Read other key excerpts from the Inquirer below:

  • Scowling under a wool cap and a hood, Robert DeJesus stood in the bitter wind outside the Sunrise Diner in Allentown last week and confessed his “big mistake:” voting for President Donald Trump in 2024.
  • “The guy makes ‘cookie promises,’” said DeJesus, 57, a retired construction worker and independent voter from Allentown in Lehigh County. “They’re easy made and easy broken.”
  • Trump’s biggest gains in the state in 2024 were concentrated in the Lehigh Valley and in Northeastern Pennsylvania. But a year into his second presidency, there are signs that his winning coalition is splintering. In interviews across five counties in the region, some voters shared their disappointment with rising grocery prices and what they see as Trump’s failure to keep his commitments.

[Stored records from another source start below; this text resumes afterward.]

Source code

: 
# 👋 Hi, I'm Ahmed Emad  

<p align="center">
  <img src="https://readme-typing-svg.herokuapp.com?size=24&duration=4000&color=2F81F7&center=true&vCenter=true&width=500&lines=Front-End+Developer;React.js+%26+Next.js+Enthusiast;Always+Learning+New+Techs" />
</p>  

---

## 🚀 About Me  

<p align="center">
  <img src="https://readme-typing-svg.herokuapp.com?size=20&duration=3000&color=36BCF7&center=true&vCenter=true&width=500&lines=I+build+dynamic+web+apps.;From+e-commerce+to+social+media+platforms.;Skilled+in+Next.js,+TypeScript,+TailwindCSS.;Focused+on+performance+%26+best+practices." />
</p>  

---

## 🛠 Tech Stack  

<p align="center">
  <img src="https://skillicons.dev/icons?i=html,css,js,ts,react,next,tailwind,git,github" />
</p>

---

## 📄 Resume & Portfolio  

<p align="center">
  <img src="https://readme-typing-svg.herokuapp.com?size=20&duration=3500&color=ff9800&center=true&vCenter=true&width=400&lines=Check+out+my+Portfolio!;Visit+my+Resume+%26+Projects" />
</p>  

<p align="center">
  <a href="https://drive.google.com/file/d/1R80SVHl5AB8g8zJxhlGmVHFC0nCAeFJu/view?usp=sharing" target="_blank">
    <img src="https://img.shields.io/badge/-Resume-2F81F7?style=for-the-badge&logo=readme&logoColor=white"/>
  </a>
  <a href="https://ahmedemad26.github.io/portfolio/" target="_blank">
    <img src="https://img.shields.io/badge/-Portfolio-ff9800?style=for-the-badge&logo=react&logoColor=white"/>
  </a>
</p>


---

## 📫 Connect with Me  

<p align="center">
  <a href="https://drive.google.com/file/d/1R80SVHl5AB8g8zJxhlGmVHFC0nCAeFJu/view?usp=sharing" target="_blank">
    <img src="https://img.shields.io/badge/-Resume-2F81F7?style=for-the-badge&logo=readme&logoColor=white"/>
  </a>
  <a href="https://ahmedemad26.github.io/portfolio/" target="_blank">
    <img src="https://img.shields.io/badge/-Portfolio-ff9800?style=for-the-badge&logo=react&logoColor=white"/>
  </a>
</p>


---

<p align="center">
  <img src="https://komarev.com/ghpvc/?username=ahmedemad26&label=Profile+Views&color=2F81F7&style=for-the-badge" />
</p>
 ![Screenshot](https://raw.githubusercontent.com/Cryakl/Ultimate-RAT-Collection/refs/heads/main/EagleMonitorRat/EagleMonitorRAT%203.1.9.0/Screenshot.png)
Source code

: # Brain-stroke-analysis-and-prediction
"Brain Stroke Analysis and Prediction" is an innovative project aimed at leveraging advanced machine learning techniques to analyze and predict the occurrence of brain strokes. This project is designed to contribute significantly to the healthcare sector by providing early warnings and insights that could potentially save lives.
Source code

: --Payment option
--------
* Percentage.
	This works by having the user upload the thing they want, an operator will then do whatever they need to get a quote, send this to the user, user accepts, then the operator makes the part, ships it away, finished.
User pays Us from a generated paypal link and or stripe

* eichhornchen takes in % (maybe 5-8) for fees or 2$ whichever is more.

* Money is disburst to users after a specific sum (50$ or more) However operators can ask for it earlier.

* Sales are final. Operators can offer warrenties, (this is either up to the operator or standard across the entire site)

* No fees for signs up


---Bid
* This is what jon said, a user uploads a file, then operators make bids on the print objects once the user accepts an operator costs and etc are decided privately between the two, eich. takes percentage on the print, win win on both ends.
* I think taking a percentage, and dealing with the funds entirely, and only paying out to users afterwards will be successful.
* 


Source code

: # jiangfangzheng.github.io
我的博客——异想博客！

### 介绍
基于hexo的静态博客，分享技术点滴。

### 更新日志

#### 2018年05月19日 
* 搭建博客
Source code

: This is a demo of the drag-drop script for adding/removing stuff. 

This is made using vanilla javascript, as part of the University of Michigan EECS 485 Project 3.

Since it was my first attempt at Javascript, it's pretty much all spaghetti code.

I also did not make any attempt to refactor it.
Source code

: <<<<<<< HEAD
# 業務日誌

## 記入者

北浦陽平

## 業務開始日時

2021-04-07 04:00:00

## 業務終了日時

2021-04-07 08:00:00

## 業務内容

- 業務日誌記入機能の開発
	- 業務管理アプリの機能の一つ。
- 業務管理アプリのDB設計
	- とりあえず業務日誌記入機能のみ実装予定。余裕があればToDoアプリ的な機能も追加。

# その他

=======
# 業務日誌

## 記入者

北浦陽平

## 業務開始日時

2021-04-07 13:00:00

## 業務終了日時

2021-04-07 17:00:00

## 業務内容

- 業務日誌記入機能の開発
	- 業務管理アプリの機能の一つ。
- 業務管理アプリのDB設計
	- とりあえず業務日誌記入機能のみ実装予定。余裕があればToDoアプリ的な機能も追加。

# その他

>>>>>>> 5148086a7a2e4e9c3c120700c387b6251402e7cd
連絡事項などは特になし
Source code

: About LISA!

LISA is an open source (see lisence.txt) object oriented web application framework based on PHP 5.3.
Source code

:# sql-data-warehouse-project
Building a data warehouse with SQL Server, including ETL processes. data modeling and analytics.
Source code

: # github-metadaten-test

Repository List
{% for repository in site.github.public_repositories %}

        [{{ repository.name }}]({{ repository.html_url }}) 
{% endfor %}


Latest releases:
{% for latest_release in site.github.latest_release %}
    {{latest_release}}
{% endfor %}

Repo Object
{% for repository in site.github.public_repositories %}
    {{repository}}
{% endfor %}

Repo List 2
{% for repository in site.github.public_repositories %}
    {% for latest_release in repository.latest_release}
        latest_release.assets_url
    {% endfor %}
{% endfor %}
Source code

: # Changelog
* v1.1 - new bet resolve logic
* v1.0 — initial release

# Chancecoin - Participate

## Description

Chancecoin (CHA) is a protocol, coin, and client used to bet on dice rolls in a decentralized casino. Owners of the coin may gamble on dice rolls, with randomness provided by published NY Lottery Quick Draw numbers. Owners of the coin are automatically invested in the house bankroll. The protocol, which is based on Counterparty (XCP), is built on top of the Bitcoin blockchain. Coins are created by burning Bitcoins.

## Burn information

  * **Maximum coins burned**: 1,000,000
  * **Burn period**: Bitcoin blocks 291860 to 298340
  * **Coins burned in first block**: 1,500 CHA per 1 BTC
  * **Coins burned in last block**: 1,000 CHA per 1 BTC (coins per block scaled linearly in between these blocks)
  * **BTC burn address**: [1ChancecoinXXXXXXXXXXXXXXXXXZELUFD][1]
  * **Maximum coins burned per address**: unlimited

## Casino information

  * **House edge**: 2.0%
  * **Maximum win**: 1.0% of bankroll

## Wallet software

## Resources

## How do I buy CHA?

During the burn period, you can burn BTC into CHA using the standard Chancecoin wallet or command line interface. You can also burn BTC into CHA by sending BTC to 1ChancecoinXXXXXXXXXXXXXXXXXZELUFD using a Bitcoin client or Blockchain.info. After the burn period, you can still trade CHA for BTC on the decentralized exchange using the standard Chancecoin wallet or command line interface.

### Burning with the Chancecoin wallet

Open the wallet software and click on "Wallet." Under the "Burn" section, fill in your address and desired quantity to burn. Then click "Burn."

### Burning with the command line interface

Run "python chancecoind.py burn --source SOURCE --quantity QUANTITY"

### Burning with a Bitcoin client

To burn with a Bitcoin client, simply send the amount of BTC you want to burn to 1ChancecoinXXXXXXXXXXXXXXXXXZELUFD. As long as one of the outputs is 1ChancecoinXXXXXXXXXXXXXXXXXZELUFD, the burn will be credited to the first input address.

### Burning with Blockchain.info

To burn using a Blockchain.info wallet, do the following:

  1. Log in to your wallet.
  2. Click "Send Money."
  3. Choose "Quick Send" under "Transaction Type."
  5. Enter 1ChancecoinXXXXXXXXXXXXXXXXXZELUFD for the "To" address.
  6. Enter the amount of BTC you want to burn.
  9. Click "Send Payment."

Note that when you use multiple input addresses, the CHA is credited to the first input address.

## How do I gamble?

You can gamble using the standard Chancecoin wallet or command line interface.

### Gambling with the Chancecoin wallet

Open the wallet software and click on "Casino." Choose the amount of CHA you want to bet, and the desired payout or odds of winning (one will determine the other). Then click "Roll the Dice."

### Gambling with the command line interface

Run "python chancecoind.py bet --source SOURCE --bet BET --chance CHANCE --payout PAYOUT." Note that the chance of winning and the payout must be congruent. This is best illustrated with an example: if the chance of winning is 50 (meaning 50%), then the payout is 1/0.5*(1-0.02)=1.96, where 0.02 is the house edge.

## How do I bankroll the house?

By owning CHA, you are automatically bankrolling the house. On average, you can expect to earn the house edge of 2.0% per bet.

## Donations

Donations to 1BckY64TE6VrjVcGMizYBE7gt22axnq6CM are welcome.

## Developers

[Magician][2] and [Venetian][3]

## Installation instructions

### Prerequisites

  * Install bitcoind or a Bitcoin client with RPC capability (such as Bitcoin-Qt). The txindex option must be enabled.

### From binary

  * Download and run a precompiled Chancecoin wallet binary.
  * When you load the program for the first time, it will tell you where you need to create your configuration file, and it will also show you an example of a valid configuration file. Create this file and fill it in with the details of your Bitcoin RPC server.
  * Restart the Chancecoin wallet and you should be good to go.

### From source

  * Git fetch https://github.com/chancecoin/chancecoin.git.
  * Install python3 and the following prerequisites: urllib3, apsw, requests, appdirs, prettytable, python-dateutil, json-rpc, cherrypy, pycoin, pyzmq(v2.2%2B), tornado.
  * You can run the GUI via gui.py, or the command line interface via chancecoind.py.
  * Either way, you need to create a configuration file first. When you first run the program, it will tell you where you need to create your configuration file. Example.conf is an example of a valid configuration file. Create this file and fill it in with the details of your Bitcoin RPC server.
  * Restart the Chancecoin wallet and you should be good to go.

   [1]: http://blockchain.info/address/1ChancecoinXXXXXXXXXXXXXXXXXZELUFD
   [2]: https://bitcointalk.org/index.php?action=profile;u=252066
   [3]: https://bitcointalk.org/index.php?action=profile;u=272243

  • Even while hailing some of Trump’s policies, several Republicans interviewed said they were put off by his manner as well as his stance on key issues. That disillusionment could spell trouble for Pennsylvania Republicans as they look to hold onto two key swing congressional seats in this region in November.
  • Explaining his problems with Trump, DeJesus said the president pledged “but didn’t deliver” lower grocery prices. And at the same time DeJesus and his family are contending with “insane” supermarket costs, he said, Trump cut taxes for billionaires with the sweeping domestic policy packaged he signed last year. It’s made DeJesus feel overlooked and overwhelmed.
  • “He left nothing for the working man,” DeJesus said. “People say it’s good the price of gas went down under Trump. But how we have to live, with high food and high rent, makes no sense.”
  • Diana Kird, 58, a Republican who also pulled the lever for Trump, is experiencing buyer’s remorse much like DeJesus.
  • “I don’t know what we’re doing in Venezuela,” said the nurse from Lehighton in Carbon County as she stood outside a Giant supermarket in town. “We need to stop getting into foreign wars,” a promise Trump made and “ignored,” Kird added.
  • Kird said she has not seen Trump come through on his commitments. “He’s wash-rinse-repeat for me,” she said, “saying the same things over again,” such as promising cheaper groceries, “yet doing nothing.”
  • Trump won’t be on the ballot this year, but Kird plans to take her frustration out on U.S. Rep. Ryan Mackenzie, the freshman Republican who won the Lehigh Valley seat by a single point.
  • Bresnahan’s office didn’t respond to a request for comment.
  • […] Ultimately, Kird, the Lehighton voter, concluded before she entered her Giant supermarket that the good times the president assured Americans they’d see have yet to materialize.
  • Life is just more expensive under Trump,” she said.